Back in the days when the west was wild and horse power came with hoofs, the trek over the San Marcos Pass was a long one.
About half way over the Cold Spring Tavern provided a respite for the weary.....and it still does today. "124 years. 1886," says Matt Bush, the Tavern's manager.
The truth is not much has changed at the Tavern. The structures are still mostly original. "Pretty much anything that hasn't fell down is where we keep it," says Bush. "I mean, we fix things that break, but it's pretty much original as we can keep it."
The name comes with good reason. There are some 50 springs on the 50 acre property. And one of them supplies the cool clean water served up here. "We collect from a larger spring up the hill. And then we collect all the water and it's gravity fed to the restaurant that we use for cooking and drinking," explains Bush.
It's a quiet getaway on most weekdays but come Sundays and holidays the Cold Spring Tavern becomes a hot stop-over spot for anyone passing through this neck of woods. You'll find motorcyclists, bicyclists, and all kinds of passers by enjoying the music out back, the good food, and great stories. The Cold Spring will serve up 600-to-700 tri-tip sandwiches on any given Sunday.

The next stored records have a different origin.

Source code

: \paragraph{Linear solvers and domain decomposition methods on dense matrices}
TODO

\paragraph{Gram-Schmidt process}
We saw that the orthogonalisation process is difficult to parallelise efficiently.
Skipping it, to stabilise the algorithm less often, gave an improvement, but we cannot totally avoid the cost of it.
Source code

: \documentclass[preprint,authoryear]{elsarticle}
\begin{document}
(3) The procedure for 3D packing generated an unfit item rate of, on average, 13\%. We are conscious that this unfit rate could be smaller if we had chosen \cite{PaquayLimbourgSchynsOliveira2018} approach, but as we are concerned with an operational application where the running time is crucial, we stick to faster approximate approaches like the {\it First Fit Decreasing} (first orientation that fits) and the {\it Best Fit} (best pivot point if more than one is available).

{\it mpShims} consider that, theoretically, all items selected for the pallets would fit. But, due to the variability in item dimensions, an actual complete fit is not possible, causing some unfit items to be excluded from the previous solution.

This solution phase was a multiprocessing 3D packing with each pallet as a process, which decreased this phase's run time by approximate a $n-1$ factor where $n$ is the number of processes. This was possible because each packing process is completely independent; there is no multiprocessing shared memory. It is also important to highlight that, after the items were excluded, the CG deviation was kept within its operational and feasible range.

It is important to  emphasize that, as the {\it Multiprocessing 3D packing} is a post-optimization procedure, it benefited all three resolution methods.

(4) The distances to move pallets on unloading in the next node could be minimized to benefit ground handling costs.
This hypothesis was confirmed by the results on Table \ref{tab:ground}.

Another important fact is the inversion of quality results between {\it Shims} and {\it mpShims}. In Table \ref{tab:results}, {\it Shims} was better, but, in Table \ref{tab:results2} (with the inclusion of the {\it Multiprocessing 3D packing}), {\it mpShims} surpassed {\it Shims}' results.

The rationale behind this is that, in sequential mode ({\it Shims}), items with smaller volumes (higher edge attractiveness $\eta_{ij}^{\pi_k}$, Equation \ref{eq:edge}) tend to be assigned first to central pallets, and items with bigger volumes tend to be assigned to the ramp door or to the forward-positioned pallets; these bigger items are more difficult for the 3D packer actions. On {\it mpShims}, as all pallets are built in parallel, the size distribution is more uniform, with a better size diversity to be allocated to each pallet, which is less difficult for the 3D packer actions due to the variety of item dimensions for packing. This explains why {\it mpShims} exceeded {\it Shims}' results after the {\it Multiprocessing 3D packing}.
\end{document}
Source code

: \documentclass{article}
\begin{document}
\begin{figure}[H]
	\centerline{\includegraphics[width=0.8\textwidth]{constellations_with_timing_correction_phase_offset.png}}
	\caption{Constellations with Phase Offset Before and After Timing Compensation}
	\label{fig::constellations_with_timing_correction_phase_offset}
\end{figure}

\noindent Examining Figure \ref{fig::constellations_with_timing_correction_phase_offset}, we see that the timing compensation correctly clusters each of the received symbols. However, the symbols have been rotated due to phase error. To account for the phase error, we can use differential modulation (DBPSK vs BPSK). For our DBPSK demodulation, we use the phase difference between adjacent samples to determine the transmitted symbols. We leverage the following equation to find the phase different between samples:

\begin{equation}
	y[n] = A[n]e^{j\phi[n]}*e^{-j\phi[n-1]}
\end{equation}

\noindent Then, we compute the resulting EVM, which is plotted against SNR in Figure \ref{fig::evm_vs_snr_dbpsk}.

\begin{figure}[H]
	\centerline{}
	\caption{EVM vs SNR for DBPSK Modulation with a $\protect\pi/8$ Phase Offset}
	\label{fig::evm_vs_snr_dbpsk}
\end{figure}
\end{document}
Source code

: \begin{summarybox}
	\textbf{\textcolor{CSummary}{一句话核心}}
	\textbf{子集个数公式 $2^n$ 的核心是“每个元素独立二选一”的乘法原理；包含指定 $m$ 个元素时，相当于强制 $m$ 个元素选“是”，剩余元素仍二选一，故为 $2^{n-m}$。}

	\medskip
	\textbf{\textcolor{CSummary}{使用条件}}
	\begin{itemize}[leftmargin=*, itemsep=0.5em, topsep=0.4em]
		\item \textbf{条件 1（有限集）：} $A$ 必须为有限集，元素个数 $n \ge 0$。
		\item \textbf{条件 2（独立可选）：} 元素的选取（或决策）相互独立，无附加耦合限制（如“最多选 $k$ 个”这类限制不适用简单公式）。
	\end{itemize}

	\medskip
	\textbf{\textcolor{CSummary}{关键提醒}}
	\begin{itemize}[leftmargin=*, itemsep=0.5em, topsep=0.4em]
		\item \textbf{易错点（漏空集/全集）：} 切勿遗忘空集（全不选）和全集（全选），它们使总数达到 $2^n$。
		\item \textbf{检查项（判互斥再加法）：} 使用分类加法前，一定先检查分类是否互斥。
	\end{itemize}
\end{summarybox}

The smell of barbecue will draw you in, and while tri-tip is a a specialty there is more to the to the menu than that that brings regulars coming back. A regular tells us the chili here is the best. And Bush points out they offer up a wide variety of game here. "We have a few things that are on the menu all the time, like venison and lamb, but then we have the wild game special that changes every Friday. So we do elk and antelope and buffalo and crocodile and alligator and all kinds of...ostrich sometimes."
If the Tavern and the music and the food isn't enough, when you take a stroll through the back area, it's like taking a trip back through time and getting a history lesson of the wild wild west.
The Tavern has been under the ownership of one family since about 1940. Bliss Haven is the home two of the last three owners lived in for decades. They live elsewhere now, but the old homestead is still there.
There are stories to be found in every nook and corner of this place. One of the former owners old cookbook collection numbers into the thousands. Inside an old bunk house an old phone that hasn't been used in decades. When we take a closer look and we discover it still works perfectly, even if you have to pick up the horn shaped receiver and put it to your ear and speak into the main device.
The old jail was hauled over here from Ojai in the 1800s. We are talking the wild wild west, and it's right here in our own backyard.